Task description> Write the listing out again verbatim, leaving nothing out.

══════════════════════════════

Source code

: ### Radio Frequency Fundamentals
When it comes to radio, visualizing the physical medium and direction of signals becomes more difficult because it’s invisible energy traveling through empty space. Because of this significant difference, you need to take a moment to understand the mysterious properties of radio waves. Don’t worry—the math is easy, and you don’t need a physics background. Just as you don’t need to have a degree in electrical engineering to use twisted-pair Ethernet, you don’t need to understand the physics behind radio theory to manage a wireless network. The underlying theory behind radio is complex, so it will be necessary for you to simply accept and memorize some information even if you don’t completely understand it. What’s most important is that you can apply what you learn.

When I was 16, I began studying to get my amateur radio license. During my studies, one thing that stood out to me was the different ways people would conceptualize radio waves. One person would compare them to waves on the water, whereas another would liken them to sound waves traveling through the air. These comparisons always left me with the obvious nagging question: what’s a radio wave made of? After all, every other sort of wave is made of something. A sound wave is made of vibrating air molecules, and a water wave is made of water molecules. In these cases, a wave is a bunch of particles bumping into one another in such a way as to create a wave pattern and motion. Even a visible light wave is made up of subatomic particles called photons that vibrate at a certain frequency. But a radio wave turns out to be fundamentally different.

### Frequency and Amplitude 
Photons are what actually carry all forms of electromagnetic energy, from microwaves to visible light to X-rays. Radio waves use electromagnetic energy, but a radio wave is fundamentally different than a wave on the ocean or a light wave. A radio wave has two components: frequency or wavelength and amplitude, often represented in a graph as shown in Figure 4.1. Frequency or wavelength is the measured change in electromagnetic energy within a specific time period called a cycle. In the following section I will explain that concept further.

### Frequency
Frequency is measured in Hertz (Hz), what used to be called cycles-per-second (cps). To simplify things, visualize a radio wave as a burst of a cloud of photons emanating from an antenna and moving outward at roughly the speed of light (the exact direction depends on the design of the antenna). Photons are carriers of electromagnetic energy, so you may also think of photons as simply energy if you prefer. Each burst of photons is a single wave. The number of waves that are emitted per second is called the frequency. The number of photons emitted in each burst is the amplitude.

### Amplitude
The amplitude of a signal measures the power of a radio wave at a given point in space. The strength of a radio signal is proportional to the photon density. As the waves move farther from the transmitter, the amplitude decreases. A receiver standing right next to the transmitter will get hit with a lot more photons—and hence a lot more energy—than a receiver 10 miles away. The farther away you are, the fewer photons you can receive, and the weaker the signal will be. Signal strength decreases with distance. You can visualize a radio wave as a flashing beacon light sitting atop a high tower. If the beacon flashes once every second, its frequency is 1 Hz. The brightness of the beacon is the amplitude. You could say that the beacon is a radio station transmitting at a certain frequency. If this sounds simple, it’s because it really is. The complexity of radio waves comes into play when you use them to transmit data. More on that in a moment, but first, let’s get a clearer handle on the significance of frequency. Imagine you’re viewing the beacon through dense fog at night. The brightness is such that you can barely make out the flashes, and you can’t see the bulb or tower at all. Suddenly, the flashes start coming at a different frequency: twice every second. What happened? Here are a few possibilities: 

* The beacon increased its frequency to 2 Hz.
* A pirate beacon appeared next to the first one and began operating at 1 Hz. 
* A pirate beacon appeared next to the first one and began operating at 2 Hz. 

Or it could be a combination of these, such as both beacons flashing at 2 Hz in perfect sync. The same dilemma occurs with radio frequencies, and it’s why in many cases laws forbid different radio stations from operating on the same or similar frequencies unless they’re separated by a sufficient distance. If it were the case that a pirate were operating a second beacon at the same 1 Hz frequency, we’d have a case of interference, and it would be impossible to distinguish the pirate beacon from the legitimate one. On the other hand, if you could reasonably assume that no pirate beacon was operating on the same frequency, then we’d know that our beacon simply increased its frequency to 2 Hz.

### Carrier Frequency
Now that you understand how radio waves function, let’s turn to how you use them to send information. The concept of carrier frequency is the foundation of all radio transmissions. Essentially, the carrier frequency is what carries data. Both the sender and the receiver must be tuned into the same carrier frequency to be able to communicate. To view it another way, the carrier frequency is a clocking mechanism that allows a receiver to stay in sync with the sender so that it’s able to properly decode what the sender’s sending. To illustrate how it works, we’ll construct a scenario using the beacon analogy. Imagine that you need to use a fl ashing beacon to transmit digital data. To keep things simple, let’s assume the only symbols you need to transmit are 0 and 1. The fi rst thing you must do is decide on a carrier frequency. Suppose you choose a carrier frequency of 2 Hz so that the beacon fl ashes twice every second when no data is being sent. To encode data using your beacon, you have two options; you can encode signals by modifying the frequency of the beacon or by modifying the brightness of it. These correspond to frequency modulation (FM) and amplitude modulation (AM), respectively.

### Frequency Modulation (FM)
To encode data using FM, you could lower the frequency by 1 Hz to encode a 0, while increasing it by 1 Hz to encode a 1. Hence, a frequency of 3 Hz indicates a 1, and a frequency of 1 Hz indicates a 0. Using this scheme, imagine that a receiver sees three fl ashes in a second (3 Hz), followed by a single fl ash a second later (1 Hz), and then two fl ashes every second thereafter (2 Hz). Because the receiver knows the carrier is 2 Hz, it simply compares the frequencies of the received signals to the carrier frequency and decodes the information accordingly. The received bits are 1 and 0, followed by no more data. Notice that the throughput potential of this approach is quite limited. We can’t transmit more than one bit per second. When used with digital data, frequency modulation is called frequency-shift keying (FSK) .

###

══════════════════════════════

Solution to the problem>
Source code

: ### Radio Frequency Fundamentals
When it comes to radio, visualizing the physical medium and direction of signals becomes more difficult because it’s invisible energy traveling through empty space. Because of this significant difference, you need to take a moment to understand the mysterious properties of radio waves. Don’t worry—the math is easy, and you don’t need a physics background. Just as you don’t need to have a degree in electrical engineering to use twisted-pair Ethernet, you don’t need to understand the physics behind radio theory to manage a wireless network. The underlying theory behind radio is complex, so it will be necessary for you to simply accept and memorize some information even if you don’t completely understand it. What’s most important is that you can apply what you learn.

When I was 16, I began studying to get my amateur radio license. During my studies, one thing that stood out to me was the different ways people would conceptualize radio waves. One person would compare them to waves on the water, whereas another would liken them to sound waves traveling through the air. These comparisons always left me with the obvious nagging question: what’s a radio wave made of? After all, every other sort of wave is made of something. A sound wave is made of vibrating air molecules, and a water wave is made of water molecules. In these cases, a wave is a bunch of particles bumping into one another in such a way as to create a wave pattern and motion. Even a visible light wave is made up of subatomic particles called photons that vibrate at a certain frequency. But a radio wave turns out to be fundamentally different.

### Frequency and Amplitude 
Photons are what actually carry all forms of electromagnetic energy, from microwaves to visible light to X-rays. Radio waves use electromagnetic energy, but a radio wave is fundamentally different than a wave on the ocean or a light wave. A radio wave has two components: frequency or wavelength and amplitude, often represented in a graph as shown in Figure 4.1. Frequency or wavelength is the measured change in electromagnetic energy within a specific time period called a cycle. In the following section I will explain that concept further.

### Frequency
Frequency is measured in Hertz (Hz), what used to be called cycles-per-second (cps). To simplify things, visualize a radio wave as a burst of a cloud of photons emanating from an antenna and moving outward at roughly the speed of light (the exact direction depends on the design of the antenna). Photons are carriers of electromagnetic energy, so you may also think of photons as simply energy if you prefer. Each burst of photons is a single wave. The number of waves that are emitted per second is called the frequency. The number of photons emitted in each burst is the amplitude.

### Amplitude
The amplitude of a signal measures the power of a radio wave at a given point in space. The strength of a radio signal is proportional to the photon density. As the waves move farther from the transmitter, the amplitude decreases. A receiver standing right next to the transmitter will get hit with a lot more photons—and hence a lot more energy—than a receiver 10 miles away. The farther away you are, the fewer photons you can receive, and the weaker the signal will be. Signal strength decreases with distance. You can visualize a radio wave as a flashing beacon light sitting atop a high tower. If the beacon flashes once every second, its frequency is 1 Hz. The brightness of the beacon is the amplitude. You could say that the beacon is a radio station transmitting at a certain frequency. If this sounds simple, it’s because it really is. The complexity of radio waves comes into play when you use them to transmit data. More on that in a moment, but first, let’s get a clearer handle on the significance of frequency. Imagine you’re viewing the beacon through dense fog at night. The brightness is such that you can barely make out the flashes, and you can’t see the bulb or tower at all. Suddenly, the flashes start coming at a different frequency: twice every second. What happened? Here are a few possibilities: 

* The beacon increased its frequency to 2 Hz.
* A pirate beacon appeared next to the first one and began operating at 1 Hz. 
* A pirate beacon appeared next to the first one and began operating at 2 Hz. 

Or it could be a combination of these, such as both beacons flashing at 2 Hz in perfect sync. The same dilemma occurs with radio frequencies, and it’s why in many cases laws forbid different radio stations from operating on the same or similar frequencies unless they’re separated by a sufficient distance. If it were the case that a pirate were operating a second beacon at the same 1 Hz frequency, we’d have a case of interference, and it would be impossible to distinguish the pirate beacon from the legitimate one. On the other hand, if you could reasonably assume that no pirate beacon was operating on the same frequency, then we’d know that our beacon simply increased its frequency to 2 Hz.

### Carrier Frequency
Now that you understand how radio waves function, let’s turn to how you use them to send information. The concept of carrier frequency is the foundation of all radio transmissions. Essentially, the carrier frequency is what carries data. Both the sender and the receiver must be tuned into the same carrier frequency to be able to communicate. To view it another way, the carrier frequency is a clocking mechanism that allows a receiver to stay in sync with the sender so that it’s able to properly decode what the sender’s sending. To illustrate how it works, we’ll construct a scenario using the beacon analogy. Imagine that you need to use a fl ashing beacon to transmit digital data. To keep things simple, let’s assume the only symbols you need to transmit are 0 and 1. The fi rst thing you must do is decide on a carrier frequency. Suppose you choose a carrier frequency of 2 Hz so that the beacon fl ashes twice every second when no data is being sent. To encode data using your beacon, you have two options; you can encode signals by modifying the frequency of the beacon or by modifying the brightness of it. These correspond to frequency modulation (FM) and amplitude modulation (AM), respectively.

### Frequency Modulation (FM)
To encode data using FM, you could lower the frequency by 1 Hz to encode a 0, while increasing it by 1 Hz to encode a 1. Hence, a frequency of 3 Hz indicates a 1, and a frequency of 1 Hz indicates a 0. Using this scheme, imagine that a receiver sees three fl ashes in a second (3 Hz), followed by a single fl ash a second later (1 Hz), and then two fl ashes every second thereafter (2 Hz). Because the receiver knows the carrier is 2 Hz, it simply compares the frequencies of the received signals to the carrier frequency and decodes the information accordingly. The received bits are 1 and 0, followed by no more data. Notice that the throughput potential of this approach is quite limited. We can’t transmit more than one bit per second. When used with digital data, frequency modulation is called frequency-shift keying (FSK) .

###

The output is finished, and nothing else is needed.